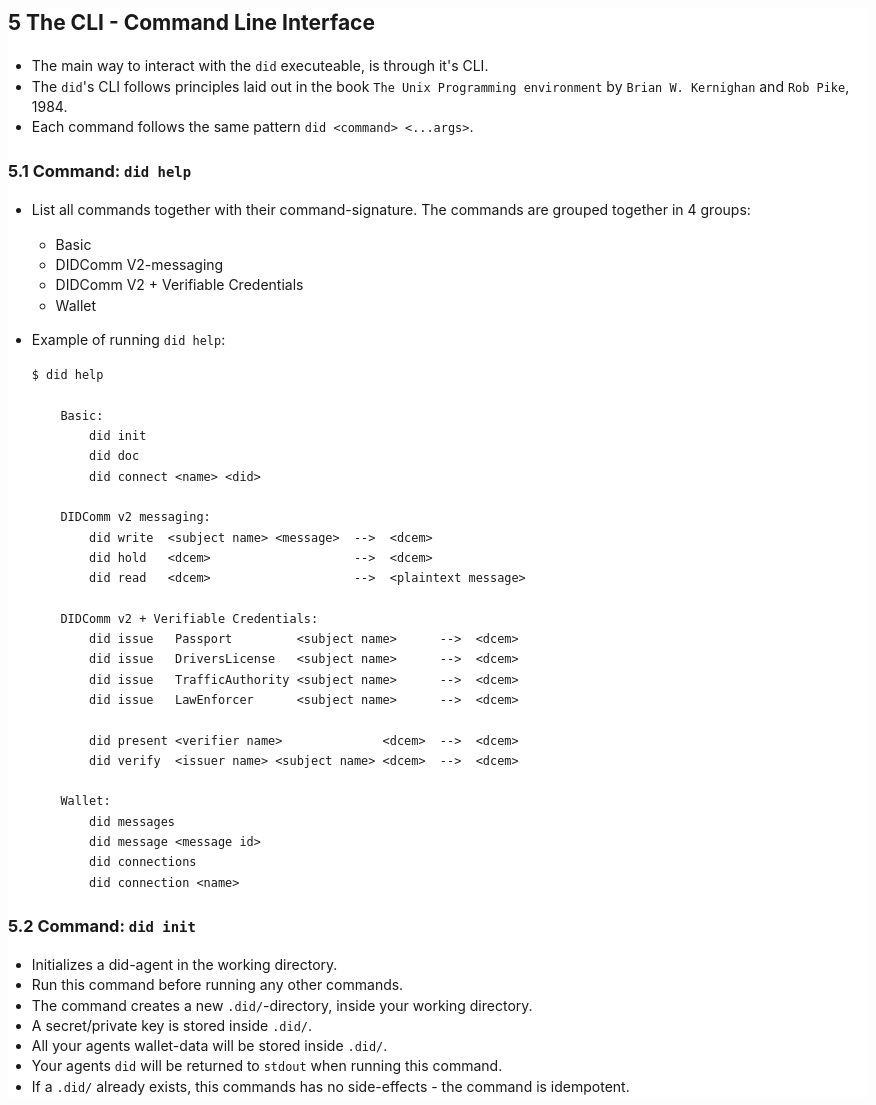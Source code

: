 
## 5 The CLI - Command Line Interface

- The main way to interact with the `did` executeable, is through it's CLI.
- The `did`'s CLI follows principles laid out in the book `The Unix Programming environment` by `Brian W. Kernighan` and `Rob Pike`, 1984.
- Each command follows the same pattern `did <command> <...args>`.

### 5.1 Command: `did help`

- List all commands together with their command-signature. The commands are grouped together in 4 groups:
    * Basic
    * DIDComm V2-messaging
    * DIDComm V2 + Verifiable Credentials
    * Wallet

- Example of running `did help`:
    ```shell
    $ did help

        Basic:
            did init
            did doc
            did connect <name> <did>

        DIDComm v2 messaging:
            did write  <subject name> <message>  -->  <dcem>
            did hold   <dcem>                    -->  <dcem>
            did read   <dcem>                    -->  <plaintext message>

        DIDComm v2 + Verifiable Credentials:
            did issue   Passport         <subject name>      -->  <dcem>
            did issue   DriversLicense   <subject name>      -->  <dcem>
            did issue   TrafficAuthority <subject name>      -->  <dcem>
            did issue   LawEnforcer      <subject name>      -->  <dcem>

            did present <verifier name>              <dcem>  -->  <dcem>
            did verify  <issuer name> <subject name> <dcem>  -->  <dcem>

        Wallet:
            did messages
            did message <message id>
            did connections
            did connection <name>

    ```

### 5.2 Command: `did init`

- Initializes a did-agent in the working directory.
- Run this command before running any other commands.
- The command creates a new `.did/`-directory, inside your working directory.
- A secret/private key is stored inside `.did/`.
- All your agents wallet-data will be stored inside `.did/`.
- Your agents `did` will be returned to `stdout` when running this command.
- If a `.did/` already exists, this commands has no side-effects - the command is idempotent.

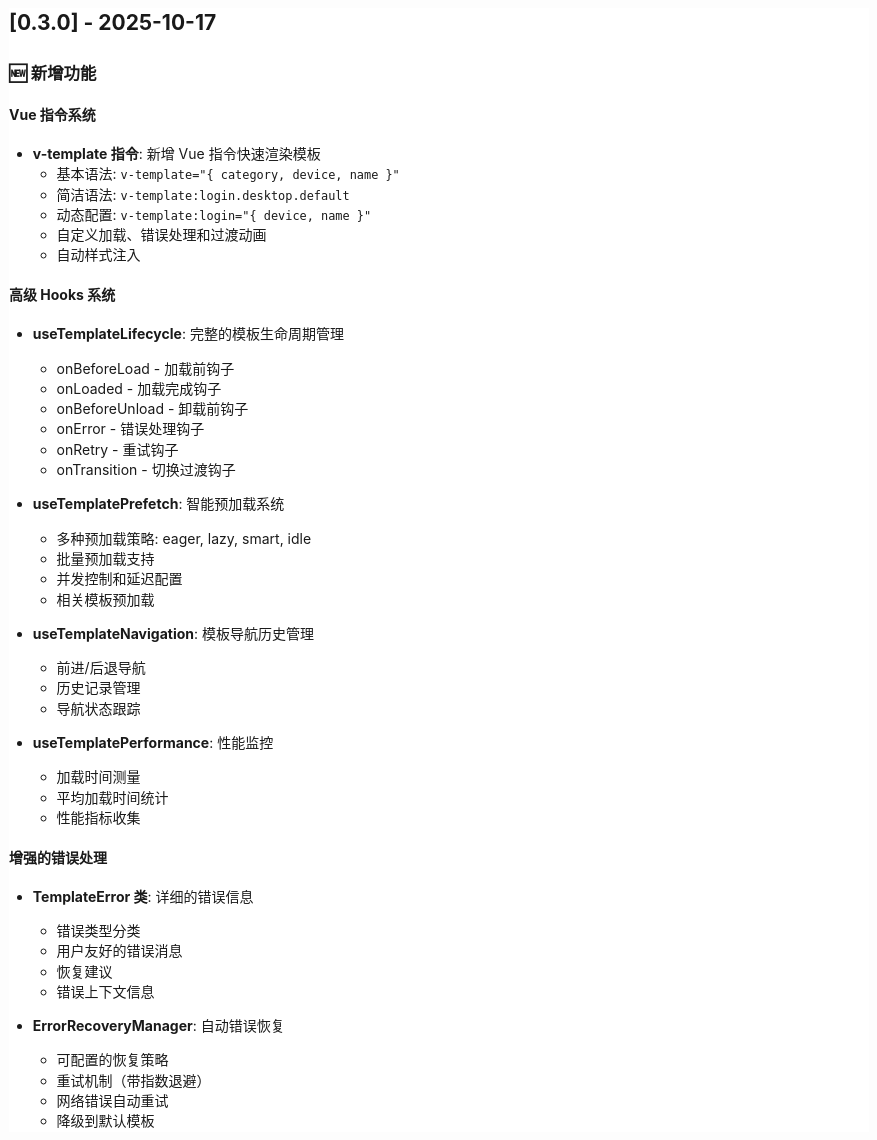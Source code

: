 ## [0.3.0] - 2025-10-17

### 🆕 新增功能

#### Vue 指令系统

- **v-template 指令**: 新增 Vue 指令快速渲染模板
  - 基本语法: `v-template="{ category, device, name }"`
  - 简洁语法: `v-template:login.desktop.default`
  - 动态配置: `v-template:login="{ device, name }"`
  - 自定义加载、错误处理和过渡动画
  - 自动样式注入

#### 高级 Hooks 系统

- **useTemplateLifecycle**: 完整的模板生命周期管理
  - onBeforeLoad - 加载前钩子
  - onLoaded - 加载完成钩子
  - onBeforeUnload - 卸载前钩子
  - onError - 错误处理钩子
  - onRetry - 重试钩子
  - onTransition - 切换过渡钩子

- **useTemplatePrefetch**: 智能预加载系统
  - 多种预加载策略: eager, lazy, smart, idle
  - 批量预加载支持
  - 并发控制和延迟配置
  - 相关模板预加载

- **useTemplateNavigation**: 模板导航历史管理
  - 前进/后退导航
  - 历史记录管理
  - 导航状态跟踪

- **useTemplatePerformance**: 性能监控
  - 加载时间测量
  - 平均加载时间统计
  - 性能指标收集

#### 增强的错误处理

- **TemplateError 类**: 详细的错误信息
  - 错误类型分类
  - 用户友好的错误消息
  - 恢复建议
  - 错误上下文信息

- **ErrorRecoveryManager**: 自动错误恢复
  - 可配置的恢复策略
  - 重试机制（带指数退避）
  - 网络错误自动重试
  - 降级到默认模板

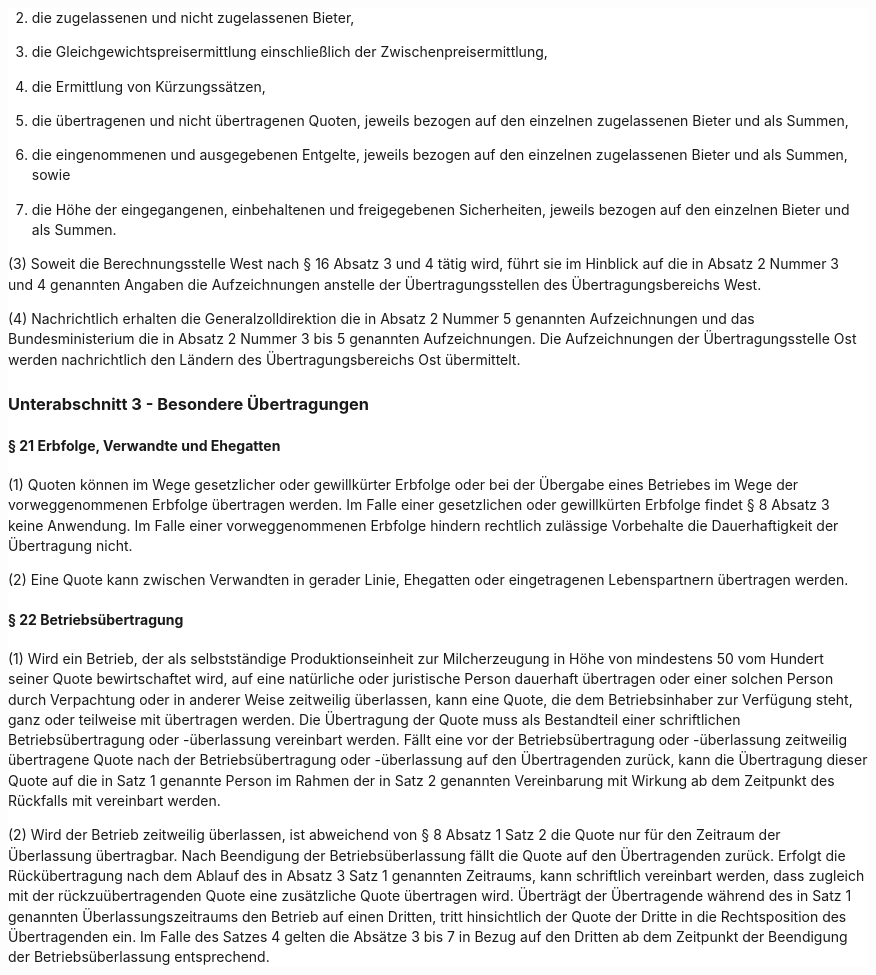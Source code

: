 2.  die zugelassenen und nicht zugelassenen Bieter,


3.  die Gleichgewichtspreisermittlung einschließlich der Zwischenpreisermittlung,


4.  die Ermittlung von Kürzungssätzen,


5.  die übertragenen und nicht übertragenen Quoten, jeweils bezogen auf den einzelnen zugelassenen Bieter und als Summen,


6.  die eingenommenen und ausgegebenen Entgelte, jeweils bezogen auf den einzelnen zugelassenen Bieter und als Summen, sowie


7.  die Höhe der eingegangenen, einbehaltenen und freigegebenen Sicherheiten, jeweils bezogen auf den einzelnen Bieter und als Summen.




(3) Soweit die Berechnungsstelle West nach § 16 Absatz 3 und 4 tätig wird, führt sie im Hinblick auf die in Absatz 2 Nummer 3 und 4 genannten Angaben die Aufzeichnungen anstelle der Übertragungsstellen des Übertragungsbereichs West.

(4) Nachrichtlich erhalten die Generalzolldirektion die in Absatz 2 Nummer 5 genannten Aufzeichnungen und das Bundesministerium die in Absatz 2 Nummer 3 bis 5 genannten Aufzeichnungen. Die Aufzeichnungen der Übertragungsstelle Ost werden nachrichtlich den Ländern des Übertragungsbereichs Ost übermittelt.


### Unterabschnitt 3 - Besondere Übertragungen


#### § 21 Erbfolge, Verwandte und Ehegatten

(1) Quoten können im Wege gesetzlicher oder gewillkürter Erbfolge oder bei der Übergabe eines Betriebes im Wege der vorweggenommenen Erbfolge übertragen werden. Im Falle einer gesetzlichen oder gewillkürten Erbfolge findet § 8 Absatz 3 keine Anwendung. Im Falle einer vorweggenommenen Erbfolge hindern rechtlich zulässige Vorbehalte die Dauerhaftigkeit der Übertragung nicht.

(2) Eine Quote kann zwischen Verwandten in gerader Linie, Ehegatten oder eingetragenen Lebenspartnern übertragen werden.


#### § 22 Betriebsübertragung

(1) Wird ein Betrieb, der als selbstständige Produktionseinheit zur Milcherzeugung in Höhe von mindestens 50 vom Hundert seiner Quote bewirtschaftet wird, auf eine natürliche oder juristische Person dauerhaft übertragen oder einer solchen Person durch Verpachtung oder in anderer Weise zeitweilig überlassen, kann eine Quote, die dem Betriebsinhaber zur Verfügung steht, ganz oder teilweise mit übertragen werden. Die Übertragung der Quote muss als Bestandteil einer schriftlichen Betriebsübertragung oder -überlassung vereinbart werden. Fällt eine vor der Betriebsübertragung oder -überlassung zeitweilig übertragene Quote nach der Betriebsübertragung oder -überlassung auf den Übertragenden zurück, kann die Übertragung dieser Quote auf die in Satz 1 genannte Person im Rahmen der in Satz 2 genannten Vereinbarung mit Wirkung ab dem Zeitpunkt des Rückfalls mit vereinbart werden.

(2) Wird der Betrieb zeitweilig überlassen, ist abweichend von § 8 Absatz 1 Satz 2 die Quote nur für den Zeitraum der Überlassung übertragbar. Nach Beendigung der Betriebsüberlassung fällt die Quote auf den Übertragenden zurück. Erfolgt die Rückübertragung nach dem Ablauf des in Absatz 3 Satz 1 genannten Zeitraums, kann schriftlich vereinbart werden, dass zugleich mit der rückzuübertragenden Quote eine zusätzliche Quote übertragen wird. Überträgt der Übertragende während des in Satz 1 genannten Überlassungszeitraums den Betrieb auf einen Dritten, tritt hinsichtlich der Quote der Dritte in die Rechtsposition des Übertragenden ein. Im Falle des Satzes 4 gelten die Absätze 3 bis 7 in Bezug auf den Dritten ab dem Zeitpunkt der Beendigung der Betriebsüberlassung entsprechend.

○ ○ ○ ○

AIM OF THE EXERCISE =>
Report back every line of the entries in which "Quoten" occurs.

RESPONSE BELOW =>
5.  die übertragenen und nicht übertragenen Quoten, jeweils bezogen auf den einzelnen zugelassenen Bieter und als Summen,
(1) Quoten können im Wege gesetzlicher oder gewillkürter Erbfolge oder bei der Übergabe eines Betriebes im Wege der vorweggenommenen Erbfolge übertragen werden. Im Falle einer gesetzlichen oder gewillkürten Erbfolge findet § 8 Absatz 3 keine Anwendung. Im Falle einer vorweggenommenen Erbfolge hindern rechtlich zulässige Vorbehalte die Dauerhaftigkeit der Übertragung nicht.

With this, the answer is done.